Though the empirical measurements proved to be challenging, as they are influenced by many external factors, the comparison of the empirical measurement results with the model measurement results is satisfactory. The mean transmittance values that were determined in the measurement for each case ranged from approximately 1% (ANTHRA_wC_45) to approximately 75% (WHITE_wO_m45) depending on the material, slat type, slat angle and presence of the window. In addition, variations of the transmittance of 10 to 20 % and beyond (in terms of “absolute” transmittance) were recorded for the individual test cases. These variations depend on the actual irradiance profiles, mainly determined by cloud cover and solar angles.

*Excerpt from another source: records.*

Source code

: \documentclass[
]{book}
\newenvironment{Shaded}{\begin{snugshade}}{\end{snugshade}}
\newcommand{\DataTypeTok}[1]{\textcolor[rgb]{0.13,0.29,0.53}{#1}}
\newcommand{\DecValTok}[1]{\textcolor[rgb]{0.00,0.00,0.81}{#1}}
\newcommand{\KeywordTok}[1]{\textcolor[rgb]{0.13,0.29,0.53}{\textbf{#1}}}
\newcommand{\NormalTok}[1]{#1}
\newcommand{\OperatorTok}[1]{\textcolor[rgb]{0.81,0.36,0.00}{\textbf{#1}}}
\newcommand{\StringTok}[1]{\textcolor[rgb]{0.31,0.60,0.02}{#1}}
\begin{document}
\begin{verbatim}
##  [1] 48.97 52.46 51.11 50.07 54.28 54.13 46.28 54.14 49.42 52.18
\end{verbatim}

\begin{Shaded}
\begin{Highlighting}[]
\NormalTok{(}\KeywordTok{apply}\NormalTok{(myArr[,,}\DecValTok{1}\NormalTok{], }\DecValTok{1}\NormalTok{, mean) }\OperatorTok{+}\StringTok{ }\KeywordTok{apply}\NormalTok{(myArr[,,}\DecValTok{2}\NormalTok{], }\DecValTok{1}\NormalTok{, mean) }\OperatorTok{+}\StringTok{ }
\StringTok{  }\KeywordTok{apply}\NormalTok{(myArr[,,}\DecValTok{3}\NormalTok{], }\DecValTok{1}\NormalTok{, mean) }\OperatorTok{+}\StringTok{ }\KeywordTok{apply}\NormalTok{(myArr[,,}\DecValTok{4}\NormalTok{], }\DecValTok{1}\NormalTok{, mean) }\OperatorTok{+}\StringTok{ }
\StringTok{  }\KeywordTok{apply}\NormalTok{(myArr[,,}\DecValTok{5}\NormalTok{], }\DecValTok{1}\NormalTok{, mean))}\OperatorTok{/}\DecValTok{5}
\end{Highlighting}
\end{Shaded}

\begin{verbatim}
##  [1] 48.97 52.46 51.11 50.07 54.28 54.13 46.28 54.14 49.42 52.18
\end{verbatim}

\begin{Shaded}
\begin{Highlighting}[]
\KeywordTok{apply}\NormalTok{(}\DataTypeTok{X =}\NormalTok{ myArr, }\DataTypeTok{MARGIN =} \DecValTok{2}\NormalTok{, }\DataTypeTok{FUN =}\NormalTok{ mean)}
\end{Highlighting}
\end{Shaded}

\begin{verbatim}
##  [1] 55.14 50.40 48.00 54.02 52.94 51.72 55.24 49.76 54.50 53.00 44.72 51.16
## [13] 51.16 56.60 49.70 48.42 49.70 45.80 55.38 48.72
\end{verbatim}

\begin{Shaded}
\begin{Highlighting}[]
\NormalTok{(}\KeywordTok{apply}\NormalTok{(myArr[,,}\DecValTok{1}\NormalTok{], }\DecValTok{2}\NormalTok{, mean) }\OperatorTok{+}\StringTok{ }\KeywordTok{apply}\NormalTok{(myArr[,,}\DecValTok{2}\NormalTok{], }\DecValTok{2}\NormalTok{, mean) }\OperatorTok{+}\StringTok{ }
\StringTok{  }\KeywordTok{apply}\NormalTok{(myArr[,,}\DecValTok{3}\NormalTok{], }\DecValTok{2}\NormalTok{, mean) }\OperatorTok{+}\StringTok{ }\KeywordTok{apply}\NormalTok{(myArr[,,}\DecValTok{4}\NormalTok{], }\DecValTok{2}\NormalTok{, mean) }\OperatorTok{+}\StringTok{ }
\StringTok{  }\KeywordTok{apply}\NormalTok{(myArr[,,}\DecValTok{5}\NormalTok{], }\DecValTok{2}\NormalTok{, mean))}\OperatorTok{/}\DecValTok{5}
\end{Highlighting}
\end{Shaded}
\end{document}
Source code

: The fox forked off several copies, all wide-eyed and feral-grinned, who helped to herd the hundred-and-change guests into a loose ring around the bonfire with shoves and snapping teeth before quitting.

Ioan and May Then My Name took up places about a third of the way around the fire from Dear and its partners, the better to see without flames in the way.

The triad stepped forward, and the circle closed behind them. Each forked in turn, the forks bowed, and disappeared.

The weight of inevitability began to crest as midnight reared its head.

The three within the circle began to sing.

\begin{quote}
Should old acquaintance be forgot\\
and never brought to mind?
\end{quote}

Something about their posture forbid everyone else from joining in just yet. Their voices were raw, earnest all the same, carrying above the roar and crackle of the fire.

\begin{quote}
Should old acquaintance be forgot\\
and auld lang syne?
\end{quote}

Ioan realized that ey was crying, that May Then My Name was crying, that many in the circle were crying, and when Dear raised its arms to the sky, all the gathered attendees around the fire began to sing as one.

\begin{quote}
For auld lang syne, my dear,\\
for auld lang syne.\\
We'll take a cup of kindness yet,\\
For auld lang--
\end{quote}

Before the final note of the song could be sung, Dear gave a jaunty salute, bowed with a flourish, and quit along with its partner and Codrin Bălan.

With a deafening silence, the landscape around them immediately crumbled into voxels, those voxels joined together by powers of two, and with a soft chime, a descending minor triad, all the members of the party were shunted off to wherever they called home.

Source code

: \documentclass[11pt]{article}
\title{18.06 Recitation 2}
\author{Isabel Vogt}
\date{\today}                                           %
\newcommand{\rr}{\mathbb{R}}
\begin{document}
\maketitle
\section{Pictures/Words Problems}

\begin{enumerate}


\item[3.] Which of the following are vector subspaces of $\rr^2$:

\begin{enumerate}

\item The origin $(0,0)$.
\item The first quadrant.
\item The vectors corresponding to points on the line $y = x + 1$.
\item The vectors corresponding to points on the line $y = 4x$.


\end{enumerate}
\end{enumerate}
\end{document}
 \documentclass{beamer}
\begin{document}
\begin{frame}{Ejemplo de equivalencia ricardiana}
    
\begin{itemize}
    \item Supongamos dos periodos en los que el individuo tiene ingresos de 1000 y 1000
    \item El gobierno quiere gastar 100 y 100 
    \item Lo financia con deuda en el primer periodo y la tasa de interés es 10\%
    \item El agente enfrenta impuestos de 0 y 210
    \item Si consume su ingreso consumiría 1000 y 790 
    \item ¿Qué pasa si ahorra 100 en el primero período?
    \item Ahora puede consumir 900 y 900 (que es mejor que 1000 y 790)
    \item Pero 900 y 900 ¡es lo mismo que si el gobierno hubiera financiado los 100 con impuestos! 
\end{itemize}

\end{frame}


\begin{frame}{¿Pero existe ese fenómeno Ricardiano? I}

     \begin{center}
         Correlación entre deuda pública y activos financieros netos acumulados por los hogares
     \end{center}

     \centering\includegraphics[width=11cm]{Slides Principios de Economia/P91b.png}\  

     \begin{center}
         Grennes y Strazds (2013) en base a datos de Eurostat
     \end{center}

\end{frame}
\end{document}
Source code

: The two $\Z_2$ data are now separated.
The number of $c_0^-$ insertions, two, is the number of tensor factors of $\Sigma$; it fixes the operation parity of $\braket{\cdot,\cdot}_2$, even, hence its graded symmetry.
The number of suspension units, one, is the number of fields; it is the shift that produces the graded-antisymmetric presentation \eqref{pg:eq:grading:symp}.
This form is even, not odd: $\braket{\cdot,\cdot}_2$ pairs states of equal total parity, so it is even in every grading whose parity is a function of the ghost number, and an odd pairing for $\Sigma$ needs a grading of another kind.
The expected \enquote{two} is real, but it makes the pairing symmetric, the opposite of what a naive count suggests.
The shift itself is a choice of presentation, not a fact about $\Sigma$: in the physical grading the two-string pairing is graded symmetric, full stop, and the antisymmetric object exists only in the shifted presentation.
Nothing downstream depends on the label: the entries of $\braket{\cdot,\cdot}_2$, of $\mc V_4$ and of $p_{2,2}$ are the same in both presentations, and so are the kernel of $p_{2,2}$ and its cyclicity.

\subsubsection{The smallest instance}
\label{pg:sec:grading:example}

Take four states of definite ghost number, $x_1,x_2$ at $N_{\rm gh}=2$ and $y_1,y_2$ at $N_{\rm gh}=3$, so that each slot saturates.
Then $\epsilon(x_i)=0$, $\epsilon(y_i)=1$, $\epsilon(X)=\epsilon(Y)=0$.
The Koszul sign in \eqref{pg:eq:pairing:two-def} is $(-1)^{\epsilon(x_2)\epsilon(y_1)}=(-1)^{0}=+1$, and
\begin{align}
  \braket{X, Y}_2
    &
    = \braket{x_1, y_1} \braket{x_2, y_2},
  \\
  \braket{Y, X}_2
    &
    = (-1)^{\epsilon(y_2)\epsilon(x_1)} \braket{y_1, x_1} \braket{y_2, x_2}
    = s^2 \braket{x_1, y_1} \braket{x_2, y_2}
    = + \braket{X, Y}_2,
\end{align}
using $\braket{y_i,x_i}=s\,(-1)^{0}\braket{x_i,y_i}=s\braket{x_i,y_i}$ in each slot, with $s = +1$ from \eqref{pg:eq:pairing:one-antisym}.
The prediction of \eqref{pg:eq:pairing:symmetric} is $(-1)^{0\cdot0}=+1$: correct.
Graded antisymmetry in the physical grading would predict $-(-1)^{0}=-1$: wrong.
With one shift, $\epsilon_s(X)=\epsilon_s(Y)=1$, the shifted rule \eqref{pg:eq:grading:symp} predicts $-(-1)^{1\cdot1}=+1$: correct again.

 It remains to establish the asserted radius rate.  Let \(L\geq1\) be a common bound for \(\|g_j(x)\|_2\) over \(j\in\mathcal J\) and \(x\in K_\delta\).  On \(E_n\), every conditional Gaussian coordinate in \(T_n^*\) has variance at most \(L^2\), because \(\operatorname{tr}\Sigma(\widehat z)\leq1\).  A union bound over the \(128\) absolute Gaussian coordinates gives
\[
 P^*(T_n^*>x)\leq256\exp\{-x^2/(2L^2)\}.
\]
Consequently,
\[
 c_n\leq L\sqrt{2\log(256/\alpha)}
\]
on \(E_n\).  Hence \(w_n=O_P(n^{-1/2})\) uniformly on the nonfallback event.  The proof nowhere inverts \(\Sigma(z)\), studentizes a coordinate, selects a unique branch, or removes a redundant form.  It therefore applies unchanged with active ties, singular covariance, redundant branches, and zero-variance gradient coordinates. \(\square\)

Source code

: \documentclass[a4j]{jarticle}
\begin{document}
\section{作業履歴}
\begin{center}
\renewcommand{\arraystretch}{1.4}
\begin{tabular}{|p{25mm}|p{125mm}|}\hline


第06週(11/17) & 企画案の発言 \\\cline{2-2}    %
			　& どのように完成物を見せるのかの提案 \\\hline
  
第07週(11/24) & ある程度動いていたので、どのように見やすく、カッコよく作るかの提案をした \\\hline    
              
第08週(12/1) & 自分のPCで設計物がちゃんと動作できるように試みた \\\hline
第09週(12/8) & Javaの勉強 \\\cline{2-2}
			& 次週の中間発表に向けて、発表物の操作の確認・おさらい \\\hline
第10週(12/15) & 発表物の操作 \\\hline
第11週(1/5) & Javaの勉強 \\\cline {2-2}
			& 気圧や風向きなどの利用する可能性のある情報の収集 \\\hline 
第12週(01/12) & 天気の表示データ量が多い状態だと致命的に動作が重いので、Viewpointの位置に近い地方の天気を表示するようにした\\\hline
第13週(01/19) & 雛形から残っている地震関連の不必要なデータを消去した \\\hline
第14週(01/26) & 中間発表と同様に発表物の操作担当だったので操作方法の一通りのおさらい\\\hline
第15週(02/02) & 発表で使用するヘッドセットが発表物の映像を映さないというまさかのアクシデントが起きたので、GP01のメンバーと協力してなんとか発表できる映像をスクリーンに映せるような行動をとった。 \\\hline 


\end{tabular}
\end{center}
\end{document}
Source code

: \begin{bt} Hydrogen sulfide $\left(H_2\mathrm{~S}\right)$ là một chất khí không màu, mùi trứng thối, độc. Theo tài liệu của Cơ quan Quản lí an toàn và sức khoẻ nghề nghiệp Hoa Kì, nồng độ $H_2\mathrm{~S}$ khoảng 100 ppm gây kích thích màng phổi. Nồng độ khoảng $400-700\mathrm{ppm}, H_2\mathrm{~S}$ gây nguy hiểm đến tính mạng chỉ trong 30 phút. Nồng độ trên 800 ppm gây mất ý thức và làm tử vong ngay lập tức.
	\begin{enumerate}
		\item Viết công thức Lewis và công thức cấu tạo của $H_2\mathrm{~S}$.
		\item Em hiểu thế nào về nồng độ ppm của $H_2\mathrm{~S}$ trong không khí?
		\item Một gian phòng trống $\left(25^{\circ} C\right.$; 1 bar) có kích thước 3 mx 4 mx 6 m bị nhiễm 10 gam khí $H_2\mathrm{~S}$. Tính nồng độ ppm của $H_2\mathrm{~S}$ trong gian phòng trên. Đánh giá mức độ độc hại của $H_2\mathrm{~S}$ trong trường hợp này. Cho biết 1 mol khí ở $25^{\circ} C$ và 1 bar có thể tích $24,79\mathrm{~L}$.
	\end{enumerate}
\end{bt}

The RadiCal method is able to predict the transmittances values that vary significantly depending on the shading type and configuration, as well as on the irradiance profile, mostly with accuracies in the range of 1 % to 2% in terms of “absolute” transmittance (see Table 24). Nevertheless, some cases show systematic deviations that would require further investigation. Potential sources for the errors can either be linked to the empirical measurements, e.g. in the form of thermal gradients (as “windowopen” measurements generally exhibited higher errors). They could, however, also be caused by reflections in the environment or testing facility that were not covered by the model. The simplification implied by the constant albedo model generally restricts the achievable (see section 8.2.8.4). Further, it must be considered that the detailed spectral and angular information, as required to apply the RadiCal method to its full extent, were not available, neither for the glazing nor for the materials of the shading devices. The inversion method developed in the PhD (sections 4.12 and 4.13) were applied to derive the required parameters of available data. Hence, the PyroScanner validation measurements prove that the method can be applied with limited data to predict the realworld performance of shaded or unshaded glazings with reasonable accuracy. It has already been demonstrated that the implemented optical models are able to provide high accuracy if the detailed data required to model the surface is available (see section 4.9.3).